- PROBLEM TO WORK ON -
Each line in the records below, from the one that contains "those few stragglers." to the one that contains "[Read 2 Notes](read2.md) </br>", should be reproduced exactly, the first and last included.

---

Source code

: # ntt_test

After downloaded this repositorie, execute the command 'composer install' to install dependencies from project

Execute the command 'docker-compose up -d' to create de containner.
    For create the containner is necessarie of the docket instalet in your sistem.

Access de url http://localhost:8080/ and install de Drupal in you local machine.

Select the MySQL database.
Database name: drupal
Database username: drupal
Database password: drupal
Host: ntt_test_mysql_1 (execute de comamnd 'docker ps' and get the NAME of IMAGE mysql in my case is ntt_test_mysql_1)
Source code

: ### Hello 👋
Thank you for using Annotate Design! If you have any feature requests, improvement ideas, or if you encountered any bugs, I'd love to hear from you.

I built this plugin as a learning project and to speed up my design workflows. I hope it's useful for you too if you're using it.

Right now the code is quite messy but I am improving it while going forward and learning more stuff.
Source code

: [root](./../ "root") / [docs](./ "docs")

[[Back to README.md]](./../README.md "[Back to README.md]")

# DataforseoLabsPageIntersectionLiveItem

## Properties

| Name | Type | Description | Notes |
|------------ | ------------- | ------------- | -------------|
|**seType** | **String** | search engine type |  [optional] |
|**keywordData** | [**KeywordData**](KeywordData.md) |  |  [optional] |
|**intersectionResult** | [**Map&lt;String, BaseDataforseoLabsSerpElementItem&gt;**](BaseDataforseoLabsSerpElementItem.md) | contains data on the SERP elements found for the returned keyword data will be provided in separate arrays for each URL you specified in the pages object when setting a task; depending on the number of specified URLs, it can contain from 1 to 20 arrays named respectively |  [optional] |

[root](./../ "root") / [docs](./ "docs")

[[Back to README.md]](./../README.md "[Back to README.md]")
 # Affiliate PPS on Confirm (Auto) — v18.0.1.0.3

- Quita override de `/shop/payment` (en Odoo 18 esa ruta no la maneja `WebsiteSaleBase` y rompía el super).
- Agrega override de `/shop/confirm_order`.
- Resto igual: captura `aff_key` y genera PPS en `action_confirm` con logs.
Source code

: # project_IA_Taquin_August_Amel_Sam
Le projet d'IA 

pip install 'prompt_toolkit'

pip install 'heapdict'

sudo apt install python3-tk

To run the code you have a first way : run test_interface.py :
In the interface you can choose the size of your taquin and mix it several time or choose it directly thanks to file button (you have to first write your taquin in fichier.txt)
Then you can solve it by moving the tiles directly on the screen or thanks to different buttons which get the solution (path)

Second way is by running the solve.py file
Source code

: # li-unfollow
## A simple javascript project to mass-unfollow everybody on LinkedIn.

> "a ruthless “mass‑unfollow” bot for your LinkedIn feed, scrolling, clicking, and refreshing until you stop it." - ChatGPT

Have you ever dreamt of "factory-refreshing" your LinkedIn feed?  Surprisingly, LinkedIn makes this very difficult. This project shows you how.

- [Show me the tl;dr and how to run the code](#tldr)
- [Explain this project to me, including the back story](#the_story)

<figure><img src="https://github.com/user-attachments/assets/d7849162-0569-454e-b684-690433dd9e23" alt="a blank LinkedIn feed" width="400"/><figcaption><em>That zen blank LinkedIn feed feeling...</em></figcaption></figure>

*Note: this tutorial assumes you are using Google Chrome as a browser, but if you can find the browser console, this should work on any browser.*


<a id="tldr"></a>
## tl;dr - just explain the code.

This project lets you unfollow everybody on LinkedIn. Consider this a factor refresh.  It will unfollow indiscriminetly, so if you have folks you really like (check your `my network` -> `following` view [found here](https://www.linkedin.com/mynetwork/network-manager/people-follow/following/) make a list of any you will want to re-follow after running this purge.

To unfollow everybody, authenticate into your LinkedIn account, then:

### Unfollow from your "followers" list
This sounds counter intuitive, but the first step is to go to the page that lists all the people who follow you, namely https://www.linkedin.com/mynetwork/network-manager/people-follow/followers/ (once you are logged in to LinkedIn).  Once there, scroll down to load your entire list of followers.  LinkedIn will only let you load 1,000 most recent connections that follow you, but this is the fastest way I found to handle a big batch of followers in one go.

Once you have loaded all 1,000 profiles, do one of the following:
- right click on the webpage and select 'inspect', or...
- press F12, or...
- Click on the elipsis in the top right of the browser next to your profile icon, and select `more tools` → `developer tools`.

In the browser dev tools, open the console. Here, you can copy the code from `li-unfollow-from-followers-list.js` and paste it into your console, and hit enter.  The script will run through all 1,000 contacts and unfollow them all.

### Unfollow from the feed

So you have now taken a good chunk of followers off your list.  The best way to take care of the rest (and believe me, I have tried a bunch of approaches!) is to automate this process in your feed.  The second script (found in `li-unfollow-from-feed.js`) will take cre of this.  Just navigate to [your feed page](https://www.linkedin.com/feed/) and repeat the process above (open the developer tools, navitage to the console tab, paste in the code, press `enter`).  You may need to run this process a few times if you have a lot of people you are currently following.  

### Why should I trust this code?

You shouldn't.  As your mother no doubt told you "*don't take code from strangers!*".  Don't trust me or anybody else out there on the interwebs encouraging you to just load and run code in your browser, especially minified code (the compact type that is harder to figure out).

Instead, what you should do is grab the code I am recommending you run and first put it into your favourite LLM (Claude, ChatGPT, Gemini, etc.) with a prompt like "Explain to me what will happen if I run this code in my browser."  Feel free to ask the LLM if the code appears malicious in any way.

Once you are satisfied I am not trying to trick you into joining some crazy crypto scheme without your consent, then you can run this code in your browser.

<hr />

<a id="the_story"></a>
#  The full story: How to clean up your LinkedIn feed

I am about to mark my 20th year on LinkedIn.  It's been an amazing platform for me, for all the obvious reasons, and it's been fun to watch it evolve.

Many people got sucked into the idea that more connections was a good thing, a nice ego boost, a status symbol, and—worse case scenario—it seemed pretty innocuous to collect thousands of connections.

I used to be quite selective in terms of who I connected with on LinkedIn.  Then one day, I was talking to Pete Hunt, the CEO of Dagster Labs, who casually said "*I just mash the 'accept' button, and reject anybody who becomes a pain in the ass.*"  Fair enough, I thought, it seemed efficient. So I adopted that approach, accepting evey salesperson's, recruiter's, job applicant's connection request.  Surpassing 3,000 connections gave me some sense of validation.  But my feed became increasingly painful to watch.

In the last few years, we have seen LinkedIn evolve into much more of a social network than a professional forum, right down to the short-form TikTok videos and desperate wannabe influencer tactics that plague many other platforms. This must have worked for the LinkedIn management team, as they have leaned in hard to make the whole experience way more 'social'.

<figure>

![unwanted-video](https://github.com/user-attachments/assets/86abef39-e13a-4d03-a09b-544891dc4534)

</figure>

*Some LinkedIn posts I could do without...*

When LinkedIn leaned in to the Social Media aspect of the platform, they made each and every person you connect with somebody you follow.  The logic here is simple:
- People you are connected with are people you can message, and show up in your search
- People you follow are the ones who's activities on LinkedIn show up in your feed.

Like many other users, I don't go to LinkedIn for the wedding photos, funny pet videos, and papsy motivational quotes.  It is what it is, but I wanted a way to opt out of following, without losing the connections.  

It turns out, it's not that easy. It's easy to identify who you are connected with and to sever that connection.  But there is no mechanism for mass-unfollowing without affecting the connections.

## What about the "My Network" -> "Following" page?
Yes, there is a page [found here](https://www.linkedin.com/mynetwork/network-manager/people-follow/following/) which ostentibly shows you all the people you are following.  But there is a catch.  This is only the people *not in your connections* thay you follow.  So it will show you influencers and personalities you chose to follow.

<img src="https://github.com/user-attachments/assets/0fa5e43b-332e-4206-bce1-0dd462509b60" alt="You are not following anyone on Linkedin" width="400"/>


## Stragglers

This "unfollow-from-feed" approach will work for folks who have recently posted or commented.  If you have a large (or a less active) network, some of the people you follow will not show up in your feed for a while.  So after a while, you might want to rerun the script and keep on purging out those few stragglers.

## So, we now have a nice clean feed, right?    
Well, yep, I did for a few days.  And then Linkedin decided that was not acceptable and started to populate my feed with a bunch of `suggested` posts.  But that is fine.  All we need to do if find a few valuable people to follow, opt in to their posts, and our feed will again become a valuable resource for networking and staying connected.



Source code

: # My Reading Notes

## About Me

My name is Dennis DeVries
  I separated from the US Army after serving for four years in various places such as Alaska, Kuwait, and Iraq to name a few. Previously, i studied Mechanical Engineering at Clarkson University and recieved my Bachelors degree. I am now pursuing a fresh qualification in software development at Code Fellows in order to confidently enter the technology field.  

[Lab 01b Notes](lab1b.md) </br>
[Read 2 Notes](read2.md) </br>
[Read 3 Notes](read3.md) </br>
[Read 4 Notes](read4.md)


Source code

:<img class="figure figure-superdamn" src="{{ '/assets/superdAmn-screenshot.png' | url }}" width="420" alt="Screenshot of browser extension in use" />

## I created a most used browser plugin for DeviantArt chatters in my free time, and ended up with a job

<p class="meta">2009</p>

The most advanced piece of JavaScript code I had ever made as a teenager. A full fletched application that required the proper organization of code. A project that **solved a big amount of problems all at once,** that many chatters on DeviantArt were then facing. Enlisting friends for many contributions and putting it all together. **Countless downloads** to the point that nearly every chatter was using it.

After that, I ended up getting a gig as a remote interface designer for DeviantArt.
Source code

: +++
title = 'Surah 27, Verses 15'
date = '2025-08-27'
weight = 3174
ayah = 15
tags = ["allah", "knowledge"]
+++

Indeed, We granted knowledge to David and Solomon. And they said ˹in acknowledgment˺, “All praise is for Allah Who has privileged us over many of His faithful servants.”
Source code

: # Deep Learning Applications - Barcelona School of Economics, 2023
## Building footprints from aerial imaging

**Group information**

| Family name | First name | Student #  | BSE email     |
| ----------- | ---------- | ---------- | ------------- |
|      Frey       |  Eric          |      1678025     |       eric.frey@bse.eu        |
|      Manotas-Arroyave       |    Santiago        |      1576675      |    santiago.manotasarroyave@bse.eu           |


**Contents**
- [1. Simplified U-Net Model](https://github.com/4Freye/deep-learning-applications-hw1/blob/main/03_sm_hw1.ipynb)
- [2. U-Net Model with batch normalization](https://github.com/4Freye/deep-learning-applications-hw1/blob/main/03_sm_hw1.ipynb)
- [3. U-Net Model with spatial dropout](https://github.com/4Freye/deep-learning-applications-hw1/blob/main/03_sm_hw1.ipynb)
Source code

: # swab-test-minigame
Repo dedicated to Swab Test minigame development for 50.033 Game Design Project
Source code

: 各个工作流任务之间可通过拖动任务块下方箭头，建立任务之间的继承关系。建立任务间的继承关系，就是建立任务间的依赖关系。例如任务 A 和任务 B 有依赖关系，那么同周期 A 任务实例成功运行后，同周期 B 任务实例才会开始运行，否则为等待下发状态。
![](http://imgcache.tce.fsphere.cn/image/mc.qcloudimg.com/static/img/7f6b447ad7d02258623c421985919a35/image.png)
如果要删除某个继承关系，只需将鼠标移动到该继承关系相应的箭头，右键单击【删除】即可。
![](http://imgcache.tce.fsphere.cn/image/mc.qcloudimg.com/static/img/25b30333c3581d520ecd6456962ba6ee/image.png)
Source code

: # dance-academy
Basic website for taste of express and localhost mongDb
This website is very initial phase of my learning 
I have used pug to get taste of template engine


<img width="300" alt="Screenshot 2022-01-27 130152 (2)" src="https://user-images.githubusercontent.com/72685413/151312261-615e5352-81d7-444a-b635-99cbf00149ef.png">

---

- FINAL ANSWER -
This "unfollow-from-feed" approach will work for folks who have recently posted or commented.  If you have a large (or a less active) network, some of the people you follow will not show up in your feed for a while.  So after a while, you might want to rerun the script and keep on purging out those few stragglers.

## So, we now have a nice clean feed, right?    
Well, yep, I did for a few days.  And then Linkedin decided that was not acceptable and started to populate my feed with a bunch of `suggested` posts.  But that is fine.  All we need to do if find a few valuable people to follow, opt in to their posts, and our feed will again become a valuable resource for networking and staying connected.



Source code

: # My Reading Notes

## About Me

My name is Dennis DeVries
  I separated from the US Army after serving for four years in various places such as Alaska, Kuwait, and Iraq to name a few. Previously, i studied Mechanical Engineering at Clarkson University and recieved my Bachelors degree. I am now pursuing a fresh qualification in software development at Code Fellows in order to confidently enter the technology field.  

[Lab 01b Notes](lab1b.md) </br>
[Read 2 Notes](read2.md) </br>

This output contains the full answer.